The Peer Support Programme was developed in recognition of the essential role students’ play in supporting and encouraging one another on a day-to-day basis throughout their time at university.
Students are likely to look to each other first for help in thinking through issues and for emotional support, but there are times when this can leave friends feeling out of their depth, unsure how best to help but anxious about seeking advice for fear of betraying trust.
Peer supporters are trained by the King’s Counselling Service.
The 18 hours of training are accredited and recognized by the KCLSU volunteering record /www.kclsu.org/getinvolved/volunteering/record/
Peer Supporters have received training to enable them to listen effectively, communicate sensitively, maintain confidentiality, respect boundaries and recognize when and how to encourage referral to professional support services when necessary.
Mainly they just offer a listening ear and a friendly face when you need it.
Who are Peer Supporters?
Peer supporters are undergraduate and graduate students who have formally applied for the role.
Peer supporters attend ongoing supervision through the King’s Counselling Service to consolidate their training, develop skills and ensure that they are not over-committed.
All peer supporters abide by a Code of Practice.
If you’ve got any problems or if there is something on your mind you would like to discuss, our team is always here for you. We’ve completed an extensive Peer Support training and the meetings with one of us are always confidential!
How can Peer Support Help?
Peer support offers an easily accessible and relatively informal opportunity to talk through issues which may be concerning you.

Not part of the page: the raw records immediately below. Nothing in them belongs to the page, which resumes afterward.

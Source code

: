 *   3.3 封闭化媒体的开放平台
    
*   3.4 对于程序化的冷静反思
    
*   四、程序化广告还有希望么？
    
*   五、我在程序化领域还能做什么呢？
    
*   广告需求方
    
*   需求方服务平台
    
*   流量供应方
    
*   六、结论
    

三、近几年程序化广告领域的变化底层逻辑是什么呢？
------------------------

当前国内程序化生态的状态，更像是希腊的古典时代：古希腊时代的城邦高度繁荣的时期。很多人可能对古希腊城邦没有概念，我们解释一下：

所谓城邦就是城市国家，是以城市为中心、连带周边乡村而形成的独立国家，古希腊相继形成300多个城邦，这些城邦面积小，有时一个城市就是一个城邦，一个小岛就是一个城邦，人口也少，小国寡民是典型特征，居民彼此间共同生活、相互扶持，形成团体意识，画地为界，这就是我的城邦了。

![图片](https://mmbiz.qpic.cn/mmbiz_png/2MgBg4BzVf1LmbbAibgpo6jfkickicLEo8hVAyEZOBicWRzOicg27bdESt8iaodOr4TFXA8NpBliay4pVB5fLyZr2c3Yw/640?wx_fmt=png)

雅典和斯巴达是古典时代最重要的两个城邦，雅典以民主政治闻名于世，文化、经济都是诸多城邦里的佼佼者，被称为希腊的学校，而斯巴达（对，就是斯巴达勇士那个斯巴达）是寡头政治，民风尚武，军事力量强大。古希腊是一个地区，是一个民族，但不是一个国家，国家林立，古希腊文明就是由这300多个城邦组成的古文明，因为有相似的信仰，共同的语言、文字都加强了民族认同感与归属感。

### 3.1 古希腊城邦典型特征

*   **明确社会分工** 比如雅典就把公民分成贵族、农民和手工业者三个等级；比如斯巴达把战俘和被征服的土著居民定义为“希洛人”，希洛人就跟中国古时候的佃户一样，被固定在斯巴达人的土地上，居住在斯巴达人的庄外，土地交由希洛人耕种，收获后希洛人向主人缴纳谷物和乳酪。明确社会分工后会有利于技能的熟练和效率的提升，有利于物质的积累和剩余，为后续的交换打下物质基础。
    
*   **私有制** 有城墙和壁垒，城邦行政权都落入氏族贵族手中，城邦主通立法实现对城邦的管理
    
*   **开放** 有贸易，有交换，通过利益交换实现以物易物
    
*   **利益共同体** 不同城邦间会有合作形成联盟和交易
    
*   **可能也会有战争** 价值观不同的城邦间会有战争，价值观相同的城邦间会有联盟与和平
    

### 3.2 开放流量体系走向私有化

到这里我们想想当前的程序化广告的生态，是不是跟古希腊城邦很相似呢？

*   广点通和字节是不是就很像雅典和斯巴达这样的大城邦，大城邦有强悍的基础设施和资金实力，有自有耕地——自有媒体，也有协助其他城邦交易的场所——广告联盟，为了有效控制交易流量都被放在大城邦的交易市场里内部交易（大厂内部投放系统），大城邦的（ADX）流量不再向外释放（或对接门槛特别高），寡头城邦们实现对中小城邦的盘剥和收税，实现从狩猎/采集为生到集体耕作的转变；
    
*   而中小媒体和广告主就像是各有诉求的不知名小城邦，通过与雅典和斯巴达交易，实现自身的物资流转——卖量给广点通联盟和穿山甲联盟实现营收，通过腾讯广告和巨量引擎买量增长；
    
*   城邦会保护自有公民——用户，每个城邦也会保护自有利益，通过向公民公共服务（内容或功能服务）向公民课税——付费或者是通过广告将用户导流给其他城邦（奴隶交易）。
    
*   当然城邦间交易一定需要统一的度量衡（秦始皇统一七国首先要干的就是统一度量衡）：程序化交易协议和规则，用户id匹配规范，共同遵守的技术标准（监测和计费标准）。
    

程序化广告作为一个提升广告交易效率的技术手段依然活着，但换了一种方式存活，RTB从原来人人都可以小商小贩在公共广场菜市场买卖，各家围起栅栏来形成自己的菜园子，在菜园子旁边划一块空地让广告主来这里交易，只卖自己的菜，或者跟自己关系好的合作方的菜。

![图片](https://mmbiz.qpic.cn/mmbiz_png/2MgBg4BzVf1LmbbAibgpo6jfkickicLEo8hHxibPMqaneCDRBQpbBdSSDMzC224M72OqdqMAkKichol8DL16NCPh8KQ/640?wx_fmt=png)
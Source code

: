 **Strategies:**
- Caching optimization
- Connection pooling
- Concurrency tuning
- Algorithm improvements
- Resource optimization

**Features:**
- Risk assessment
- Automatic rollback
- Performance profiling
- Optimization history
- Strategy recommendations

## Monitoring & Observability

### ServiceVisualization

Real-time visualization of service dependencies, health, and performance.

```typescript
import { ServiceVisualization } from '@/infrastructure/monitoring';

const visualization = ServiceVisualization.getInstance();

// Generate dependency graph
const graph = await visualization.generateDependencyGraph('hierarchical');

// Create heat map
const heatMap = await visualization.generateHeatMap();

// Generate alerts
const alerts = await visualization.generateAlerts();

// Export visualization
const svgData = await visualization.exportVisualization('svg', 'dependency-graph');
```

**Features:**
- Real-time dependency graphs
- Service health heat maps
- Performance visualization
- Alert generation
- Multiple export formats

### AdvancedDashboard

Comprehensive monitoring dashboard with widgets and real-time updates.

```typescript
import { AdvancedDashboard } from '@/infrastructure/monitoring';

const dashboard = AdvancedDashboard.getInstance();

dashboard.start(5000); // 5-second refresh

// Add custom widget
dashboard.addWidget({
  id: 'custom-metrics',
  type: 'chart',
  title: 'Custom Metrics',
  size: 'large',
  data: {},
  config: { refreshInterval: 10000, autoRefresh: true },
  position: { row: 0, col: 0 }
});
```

Often it can help simply to get things off your chest or to know that someone is genuinely willing to listen and take time to understand what’s on your mind.
Sometimes just talking things through is enough; sometimes it may lead you to seek more professional help.
It is important to emphasize that peer supporters are not counselors and, where appropriate, they may encourage you to seek more formal support through college welfare, your GP or the King’s Counselling Service.